[Plain-text document sources]
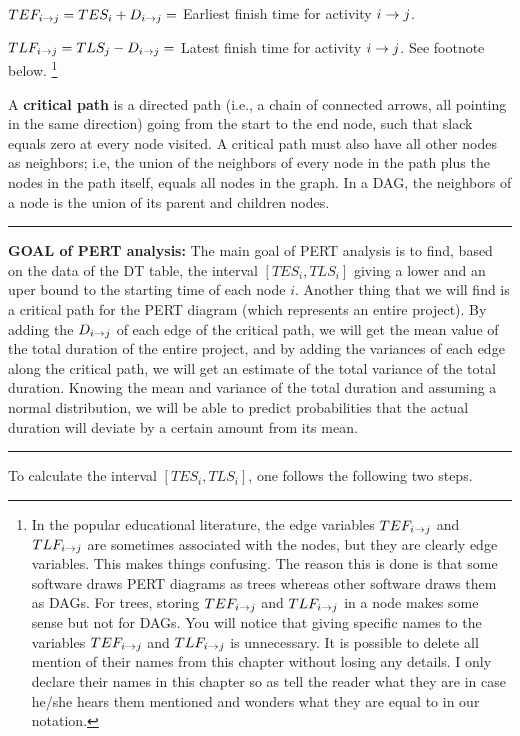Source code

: $TEF_{i\rightarrow j}=TES_i + D_{i\rightarrow j}=$ 
Earliest finish 
time for activity $i\rightarrow j$.

$TLF_{i\rightarrow j}=TLS_j-D_{i\rightarrow j}=$ 
 Latest finish 
time for activity $i\rightarrow j$. See footnote below.
\footnote{
In the popular educational literature,
the edge variables
$TEF_{i\rightarrow j}$
and $TLF_{i\rightarrow j}$
are sometimes associated 
 with
the nodes, but they 
are clearly edge variables.
This makes things confusing.
The reason this is done is
that some software draws PERT diagrams as
trees whereas other software
draws them as DAGs. For trees,
storing $TEF_{i\rightarrow j}$
and $TLF_{i\rightarrow j}$ in a node
makes some sense but not for DAGs.
You will notice that giving specific names
to the variables
$TEF_{i\rightarrow j}$
and $TLF_{i\rightarrow j}$ 
is  unnecessary.
It is possible
to delete all 
mention of their names 
from this chapter
without
losing any details. I only declare
their names 
in this chapter so as tell the reader 
what they are in case he/she
hears them mentioned
and wonders what they are
equal to in our notation.}



A {\bf critical path} is a directed path
(i.e., a chain of connected arrows,
all pointing in the same direction)
going from the start  to the end node, such that 
slack equals zero at every node visited.
A critical path must also have all other nodes 
as neighbors; i.e, 
the union of the neighbors
of  every node in the path  plus
the nodes in the path itself, equals 
all nodes in the graph. In a DAG, the neighbors
of a node is the union of its parent and children nodes.

\hrule
{\bf GOAL of PERT analysis:} The main
goal
of PERT analysis
is to find,
based on the data of the DT table, 
the interval $[TES_i, TLS_i]$
giving 
a lower and an uper bound
to the starting time of each node $i$.
Another thing that
we will
find is a critical path
for the PERT diagram (which
represents  an entire project).
By adding the $D_{i\rightarrow j}$
of each edge of the
critical path,
we will
get the mean value of the total
duration
of the entire project,
and by adding the
variances of each 
edge along the critical path,
we will get an estimate
of the total variance
of the total duration.
Knowing the mean and variance
of the total
duration
and assuming a normal distribution,
we will be able to
predict probabilities
that the 
actual duration
will
deviate by a certain amount from its mean.
\hrule

To calculate the interval $[TES_i, TLS_i]$,
one follows the
following two steps.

| Assignment |
The lines to return are those in the entries above that include "each".

| Response to the task |
to the starting time of each node $i$.
of each edge of the
variances of each 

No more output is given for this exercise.